Task description:
Read the data below line by line and state how many lines hold "value". Nothing else belongs in the answer.

Data provided:
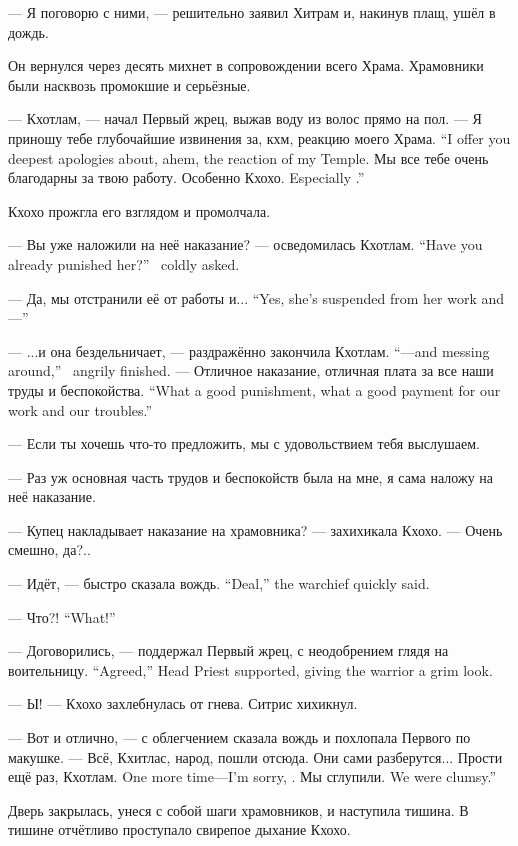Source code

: --- Я поговорю с ними, --- решительно заявил Хитрам и, накинув плащ, ушёл в дождь.

Он вернулся через десять михнет в сопровождении всего Храма.
Храмовники были насквозь промокшие и серьёзные.

--- Кхотлам, --- начал Первый жрец, выжав воду из волос прямо на пол.
{--- Я приношу тебе глубочайшие извинения за, кхм, реакцию моего Храма.}
{``I offer you deepest apologies about, ahem, the reaction of my Temple.}
Мы все тебе очень благодарны за твою работу.
{Особенно Кхохо.}
{Especially \Kchoho.''}

Кхохо прожгла его взглядом и промолчала.

{--- Вы уже наложили на неё наказание? --- осведомилась Кхотлам.}
{``Have you already punished her?'' \Kchotlam\ coldly asked.}

{--- Да, мы отстранили её от работы и...}
{``Yes, she's suspended from her work and---''}

{--- ...и она бездельничает, --- раздражённо закончила Кхотлам.}
{``---and messing around,'' \Kchotlam\ angrily finished.}
{--- Отличное наказание, отличная плата за все наши труды и беспокойства.}
{``What a good punishment, what a good payment for our work and our troubles.''}

--- Если ты хочешь что-то предложить, мы с удовольствием тебя выслушаем.

--- Раз уж основная часть трудов и беспокойств была на мне, я сама наложу на неё наказание.

--- Купец накладывает наказание на храмовника? --- захихикала Кхохо.
--- Очень смешно, да?..

{--- Идёт, --- быстро сказала вождь.}
{``Deal,'' the warchief quickly said.}

{--- Что?!}
{``What!''}

{--- Договорились, --- поддержал Первый жрец, с неодобрением глядя на воительницу.}
{``Agreed,'' Head Priest supported, giving the warrior a grim look.}

--- Ы! --- Кхохо захлебнулась от гнева.
Ситрис хихикнул.

--- Вот и отлично, --- с облегчением сказала вождь и похлопала Первого по макушке.
--- Всё, Кхитлас, народ, пошли отсюда.
Они сами разберутся...
{Прости ещё раз, Кхотлам.}
{One more time---I'm sorry, \Kchotlam.}
{Мы сглупили.}
{We were clumsy.''}

Дверь закрылась, унеся с собой шаги храмовников, и наступила тишина.
В тишине отчётливо проступало свирепое дыхание Кхохо.


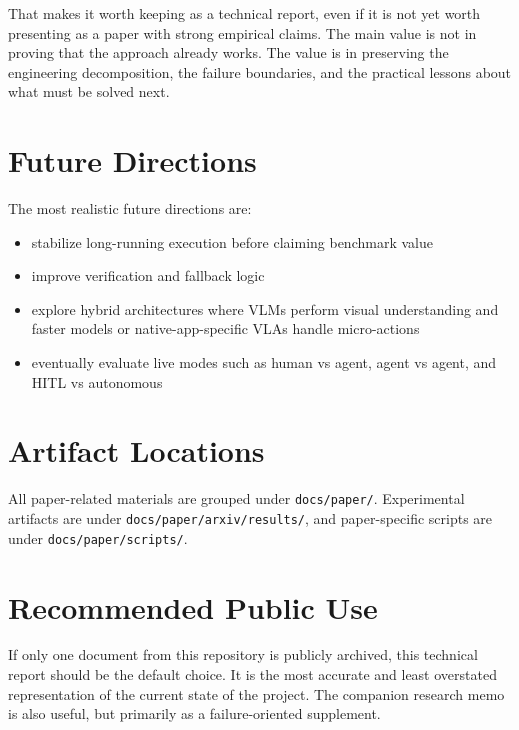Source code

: \documentclass[11pt]{article}
\begin{document}
That makes it worth keeping as a technical report, even if it is not yet worth presenting as a paper with strong empirical claims. The main value is not in proving that the approach already works. The value is in preserving the engineering decomposition, the failure boundaries, and the practical lessons about what must be solved next.

\section{Future Directions}

The most realistic future directions are:
\begin{itemize}[leftmargin=*]
    \item stabilize long-running execution before claiming benchmark value
    \item improve verification and fallback logic
    \item explore hybrid architectures where VLMs perform visual understanding and faster models or native-app-specific VLAs handle micro-actions
    \item eventually evaluate live modes such as human vs agent, agent vs agent, and HITL vs autonomous
\end{itemize}

\section{Artifact Locations}

All paper-related materials are grouped under \texttt{docs/paper/}. Experimental artifacts are under \texttt{docs/paper/arxiv/results/}, and paper-specific scripts are under \texttt{docs/paper/scripts/}.

\section{Recommended Public Use}

If only one document from this repository is publicly archived, this technical report should be the default choice. It is the most accurate and least overstated representation of the current state of the project. The companion research memo is also useful, but primarily as a failure-oriented supplement.
\end{document}
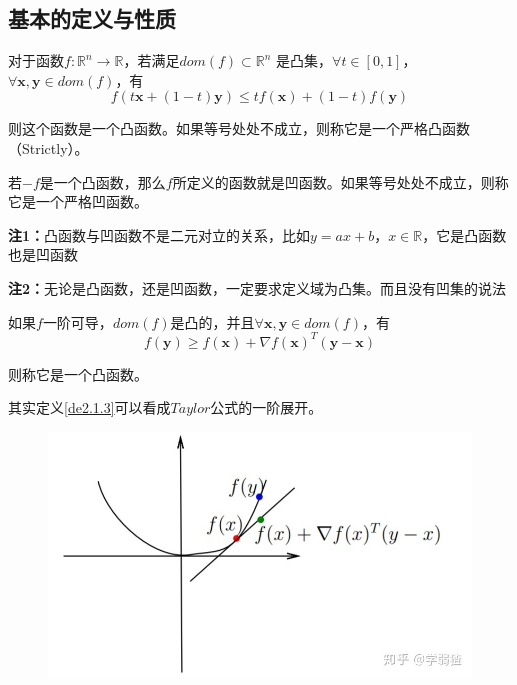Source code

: \documentclass[lang=cn,10pt]{elegantbook}
\newcommand\bv[1]{\boldsymbol{#1}}
\newcommand\mb[1]{\mathbb{#1}}
\begin{document}
\subsection*{基本的定义与性质}
\begin{definition}
	对于函数${f}:\mathbb{R}^n \to \mathbb{R}$，若满足$dom( {f}) \subset \mb{R}^n$
	是凸集，$\forall t \in [0,1]$，$\forall \bv{x,y} \in dom( {f})$，有
	\begin{equation}
		f(t\bv{x}+(1-t)\bv{y})\leq tf(\bv{x})+(1-t)f(\bv{y})
	\end{equation}

	则这个函数是一个凸函数。如果等号处处不成立，则称它是一个严格凸函数（Strictly）。
\end{definition}
\begin{definition}
	若$-f$是一个凸函数，那么$f$所定义的函数就是凹函数。如果等号处处不成立，则称它是一个严格凹函数。
\end{definition}

\textbf{注1：}凸函数与凹函数不是二元对立的关系，比如$y=ax+b，x \in \mb{R}$，它是凸函数也是凹函数

\textbf{注2：}无论是凸函数，还是凹函数，一定要求定义域为凸集。而且没有凹集的说法

\begin{definition}
	\label{de2.1.3}
	如果$f$一阶可导，$dom(f)$是凸的，并且$\forall \bv{x,y} \in dom(f)$，有
	\begin{equation}\label{eq2.2}
		f(\bv{y}) \geq f(\bv{x}) + \nabla f(\bv{x})^T (\bv{y-x})
	\end{equation}

	则称它是一个凸函数。
\end{definition}

其实定义\ref{de2.1.3}可以看成$Taylor$公式的一阶展开。

\begin{figure}[h]
	\centering
	\includegraphics[scale = 0.5]{img/cf3.jpg}
	\caption{}
	\label{cf3}
\end{figure}
\end{document}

Output of the exercise:
2